Global statistics and readability scores of a text may also be indicative of
the overall sophistication of the writing. MS Word and Markin offer
facilities that are useful to either correcting or proofreading but not enough
for dealing with both. The next section describes a program that potentially
meets both requirements, but it too is not without its limitations. Wincorr A small program called WinCorr (Kukaèka and Chalupský) has been created at the FI MU for the purpose
of creating a corpus of errors that native speakers of Czech make in their
academic writing. It is not currently designed to meet a wide range of
potential users and consequently does not offer a wide range of options. In
fact, it only exists in a Czech form at the moment. Its existence, however,
invites comparison in some respects. Once a text is loaded into the edit frame, you choose to correct an
error by selecting a word or phrase. You are then offered a general menu of
error types: spelling and typing, morphology or syntax, semantic or lexical,
stylistic or structural, unclassified. Click here to see some screen shots. Clicking on the relevant one of these presents you with a submenu. For
example, Stylistic errors include ambiguity, errors in reference and
co-reference, repeated words. The long labels make it easier to use than
Markin’s three letter buttons. And the linguistically-based categories draw
attention to more general language areas that need attention. At the bottom of
the dialogue box, you can choose how the correction should be inserted, and you
can include the correct form. When printing, you can choose between including
the correction data or printing only the corrected form. This combines some of
the advantages of MS Word’s Track Changes and Markin’s error indications. However, Wincorr’s printout
with the correction data is not easy on the eye, and as with Markin, the
program does not exploit any linguistic intelligence. The remainder of this article
concerns language per se and how computers are employed to deal with some aspects
of it. It begins with a pedagogical classification of language that derives
from the lexical approach (Lewis 1993) and then exemplifies public access to
linguistic resources that can be used when correcting written work.

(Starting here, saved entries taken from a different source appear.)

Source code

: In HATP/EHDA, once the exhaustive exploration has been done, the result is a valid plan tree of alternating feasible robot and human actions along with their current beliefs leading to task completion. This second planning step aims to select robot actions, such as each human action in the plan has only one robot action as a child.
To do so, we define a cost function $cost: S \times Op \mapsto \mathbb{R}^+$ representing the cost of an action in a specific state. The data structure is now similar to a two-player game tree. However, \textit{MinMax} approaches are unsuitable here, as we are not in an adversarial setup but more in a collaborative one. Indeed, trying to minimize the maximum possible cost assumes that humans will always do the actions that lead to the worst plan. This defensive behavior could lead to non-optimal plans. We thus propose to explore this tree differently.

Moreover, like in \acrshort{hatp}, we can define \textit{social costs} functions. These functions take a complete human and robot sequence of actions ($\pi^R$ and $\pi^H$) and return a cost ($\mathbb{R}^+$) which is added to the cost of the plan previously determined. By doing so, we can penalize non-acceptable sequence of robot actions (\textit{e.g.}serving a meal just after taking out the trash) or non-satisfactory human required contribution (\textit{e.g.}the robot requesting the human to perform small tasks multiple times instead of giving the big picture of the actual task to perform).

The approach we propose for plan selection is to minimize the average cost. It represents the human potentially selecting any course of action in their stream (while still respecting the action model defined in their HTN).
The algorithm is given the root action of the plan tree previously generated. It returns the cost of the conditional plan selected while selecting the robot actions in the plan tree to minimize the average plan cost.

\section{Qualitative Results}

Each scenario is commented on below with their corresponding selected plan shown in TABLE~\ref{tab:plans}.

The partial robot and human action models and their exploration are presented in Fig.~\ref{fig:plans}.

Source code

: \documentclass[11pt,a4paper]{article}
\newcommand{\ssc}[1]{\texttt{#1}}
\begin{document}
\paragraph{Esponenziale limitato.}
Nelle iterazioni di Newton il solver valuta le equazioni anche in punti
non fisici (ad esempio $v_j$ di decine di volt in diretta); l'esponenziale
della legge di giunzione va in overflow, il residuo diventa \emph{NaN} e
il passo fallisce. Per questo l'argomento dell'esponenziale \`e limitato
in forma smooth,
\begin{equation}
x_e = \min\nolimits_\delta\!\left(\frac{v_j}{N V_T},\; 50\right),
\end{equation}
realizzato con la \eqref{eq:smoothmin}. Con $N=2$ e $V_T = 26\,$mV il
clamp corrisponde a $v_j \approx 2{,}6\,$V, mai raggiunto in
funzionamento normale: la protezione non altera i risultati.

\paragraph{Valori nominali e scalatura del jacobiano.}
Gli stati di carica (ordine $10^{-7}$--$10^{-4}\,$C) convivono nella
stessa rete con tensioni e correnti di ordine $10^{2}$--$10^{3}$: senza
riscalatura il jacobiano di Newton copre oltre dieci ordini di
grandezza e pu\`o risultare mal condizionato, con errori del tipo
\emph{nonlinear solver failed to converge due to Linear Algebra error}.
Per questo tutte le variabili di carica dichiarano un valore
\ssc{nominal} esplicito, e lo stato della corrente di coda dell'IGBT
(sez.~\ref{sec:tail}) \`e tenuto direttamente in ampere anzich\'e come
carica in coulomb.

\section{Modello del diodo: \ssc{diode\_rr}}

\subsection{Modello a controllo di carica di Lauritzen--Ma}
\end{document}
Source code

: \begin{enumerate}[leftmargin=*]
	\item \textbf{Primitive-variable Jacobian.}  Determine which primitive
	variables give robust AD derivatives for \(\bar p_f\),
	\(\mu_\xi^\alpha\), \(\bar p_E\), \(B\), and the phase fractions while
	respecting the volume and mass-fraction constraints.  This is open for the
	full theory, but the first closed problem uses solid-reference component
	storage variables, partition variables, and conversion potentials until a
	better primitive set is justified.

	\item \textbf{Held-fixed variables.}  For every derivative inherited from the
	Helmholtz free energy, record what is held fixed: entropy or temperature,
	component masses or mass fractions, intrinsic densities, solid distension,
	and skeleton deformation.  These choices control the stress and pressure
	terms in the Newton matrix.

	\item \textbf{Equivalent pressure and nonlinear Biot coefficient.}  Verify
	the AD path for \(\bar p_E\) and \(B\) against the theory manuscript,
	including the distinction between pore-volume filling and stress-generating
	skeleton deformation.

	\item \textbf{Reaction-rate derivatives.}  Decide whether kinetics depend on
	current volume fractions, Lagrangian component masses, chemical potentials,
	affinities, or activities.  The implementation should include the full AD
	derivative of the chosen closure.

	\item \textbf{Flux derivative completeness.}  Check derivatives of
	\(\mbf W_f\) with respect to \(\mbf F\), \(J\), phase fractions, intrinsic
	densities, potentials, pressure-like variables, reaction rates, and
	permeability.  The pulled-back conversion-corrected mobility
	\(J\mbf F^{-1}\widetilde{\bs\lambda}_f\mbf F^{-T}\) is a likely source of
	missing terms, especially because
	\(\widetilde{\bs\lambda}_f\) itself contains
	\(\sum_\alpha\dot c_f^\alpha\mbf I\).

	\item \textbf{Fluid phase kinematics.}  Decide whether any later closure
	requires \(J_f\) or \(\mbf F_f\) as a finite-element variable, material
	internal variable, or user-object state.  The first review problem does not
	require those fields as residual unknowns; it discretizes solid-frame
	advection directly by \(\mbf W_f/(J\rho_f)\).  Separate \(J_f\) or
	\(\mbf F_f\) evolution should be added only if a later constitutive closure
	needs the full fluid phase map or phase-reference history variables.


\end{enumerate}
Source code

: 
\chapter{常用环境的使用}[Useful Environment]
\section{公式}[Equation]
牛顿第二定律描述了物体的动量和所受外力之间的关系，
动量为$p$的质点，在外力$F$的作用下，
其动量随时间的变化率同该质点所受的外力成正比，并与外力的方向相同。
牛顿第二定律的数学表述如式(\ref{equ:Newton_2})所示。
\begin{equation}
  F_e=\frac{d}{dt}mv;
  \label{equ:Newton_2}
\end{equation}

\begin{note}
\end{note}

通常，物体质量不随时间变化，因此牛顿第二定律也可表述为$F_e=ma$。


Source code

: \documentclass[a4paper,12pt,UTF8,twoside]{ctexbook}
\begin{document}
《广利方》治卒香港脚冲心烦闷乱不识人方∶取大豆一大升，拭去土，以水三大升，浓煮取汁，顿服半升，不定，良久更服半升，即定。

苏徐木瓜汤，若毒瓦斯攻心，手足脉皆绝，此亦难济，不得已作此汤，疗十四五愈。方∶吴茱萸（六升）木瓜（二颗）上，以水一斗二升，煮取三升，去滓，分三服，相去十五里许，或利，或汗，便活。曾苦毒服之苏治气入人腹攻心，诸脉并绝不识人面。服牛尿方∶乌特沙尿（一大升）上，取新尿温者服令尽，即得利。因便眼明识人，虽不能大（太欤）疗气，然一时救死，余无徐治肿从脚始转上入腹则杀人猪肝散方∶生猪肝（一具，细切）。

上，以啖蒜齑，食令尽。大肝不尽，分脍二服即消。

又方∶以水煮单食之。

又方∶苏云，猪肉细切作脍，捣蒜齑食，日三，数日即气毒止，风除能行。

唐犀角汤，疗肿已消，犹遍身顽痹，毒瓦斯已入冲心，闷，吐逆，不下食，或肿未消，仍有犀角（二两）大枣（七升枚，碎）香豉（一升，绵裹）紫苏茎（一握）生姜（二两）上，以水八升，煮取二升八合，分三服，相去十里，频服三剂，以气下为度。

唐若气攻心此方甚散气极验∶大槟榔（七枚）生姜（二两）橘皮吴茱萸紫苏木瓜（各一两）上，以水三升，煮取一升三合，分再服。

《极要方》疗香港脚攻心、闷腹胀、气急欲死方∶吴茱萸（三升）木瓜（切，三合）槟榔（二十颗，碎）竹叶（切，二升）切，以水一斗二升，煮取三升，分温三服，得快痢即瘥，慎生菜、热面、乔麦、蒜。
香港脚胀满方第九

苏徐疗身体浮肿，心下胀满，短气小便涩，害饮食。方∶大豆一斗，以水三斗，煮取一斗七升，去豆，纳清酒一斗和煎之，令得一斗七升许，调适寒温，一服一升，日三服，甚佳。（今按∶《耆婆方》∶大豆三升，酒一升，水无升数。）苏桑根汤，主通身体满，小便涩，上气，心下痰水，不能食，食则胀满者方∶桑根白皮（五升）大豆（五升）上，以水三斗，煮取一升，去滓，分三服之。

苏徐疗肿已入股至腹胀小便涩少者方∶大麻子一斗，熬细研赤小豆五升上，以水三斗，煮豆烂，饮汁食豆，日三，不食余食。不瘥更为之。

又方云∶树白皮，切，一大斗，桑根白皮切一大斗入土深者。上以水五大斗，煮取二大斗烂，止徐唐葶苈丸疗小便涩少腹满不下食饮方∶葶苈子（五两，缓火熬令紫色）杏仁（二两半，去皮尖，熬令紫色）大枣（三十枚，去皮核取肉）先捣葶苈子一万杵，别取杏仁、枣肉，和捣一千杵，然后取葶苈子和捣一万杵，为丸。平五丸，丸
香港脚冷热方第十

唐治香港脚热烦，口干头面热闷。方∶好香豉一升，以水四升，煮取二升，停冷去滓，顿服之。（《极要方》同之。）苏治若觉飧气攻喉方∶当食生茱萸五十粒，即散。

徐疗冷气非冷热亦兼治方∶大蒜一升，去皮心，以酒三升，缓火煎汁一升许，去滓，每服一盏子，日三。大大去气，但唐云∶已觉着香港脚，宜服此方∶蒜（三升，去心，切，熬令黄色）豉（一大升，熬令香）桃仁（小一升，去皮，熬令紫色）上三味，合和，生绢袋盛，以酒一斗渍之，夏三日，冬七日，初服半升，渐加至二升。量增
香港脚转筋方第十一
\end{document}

Three categories of language error The following sentence
appeared in a recently received email from one of my ex-students: I am not very optimistic
about teaching writing any more because I find it impossible to correct
competently. ... one needs to be a native speaker or very good. Like many such teachers, she
is very good, and yet not confident in this area. In some cases, such doubts
are well-founded, as even native speakers can be inclined to let things through
that are not quite right, often because the focus is on meaning rather than
form: if the meaning is clear, it is *enough good. There is also the
pedagogical consideration that too much “red pen” can be demotivating. Patterns, Facts and Choices Things that are indisputably
wrong do not present this dilemma. In the following attested examples, the
first two are errors in the application of a grammar pattern, i.e., something
that holds across an aspect of language, such as regular plurals, comparative
adjectives and verbs, SVO word order. Then the interpretation of such *situation is as
follows. (missing article) … should be hyphenated as ‘re-cord’ when it is a noun,
but ‘re-cord’ *being it a verb. (unwilling to use “when it” twice). The next two are errors of fact,
i.e., information about a word or structure that pertains to a single item,
such as criteria being the plural of criterion, or the
requirement for put to have an object (…) and an adverbial
(destination). … which permits *to store any objects (permit + obj+ inf with to) The second way of* object lookup is to use the
knowledge of … (way of + -ing) Errors of pattern and fact do
not present major problems for correction and should be within the realm of a
computer program. The real difficulty however lies with making the best choice
from acceptable alternatives – this ushers in the possible-probable
dichotomy. John Sinclair (1991) contrasts the open-slot principle (slot and
filler model) with the idiom principle. In the former, any word or phrase which
can be a subject, for example, can go into that syntactic slot: the result
should be a “good” sentence, as we know from Chomsky’s 1957 sentence, “Colorless green ideas sleep furiously”. See an
article in Dictionaries for more on this. On the other hand, the principle of
idiom is that a language user has available to him or her a large number of
semi-precontracted phrases that constitute single choices, even though they
might appear to be analysable into segments. (Sinclair 1991:110) The following extracts from
students work exemplify this. … has a *really sophisticated mechanism …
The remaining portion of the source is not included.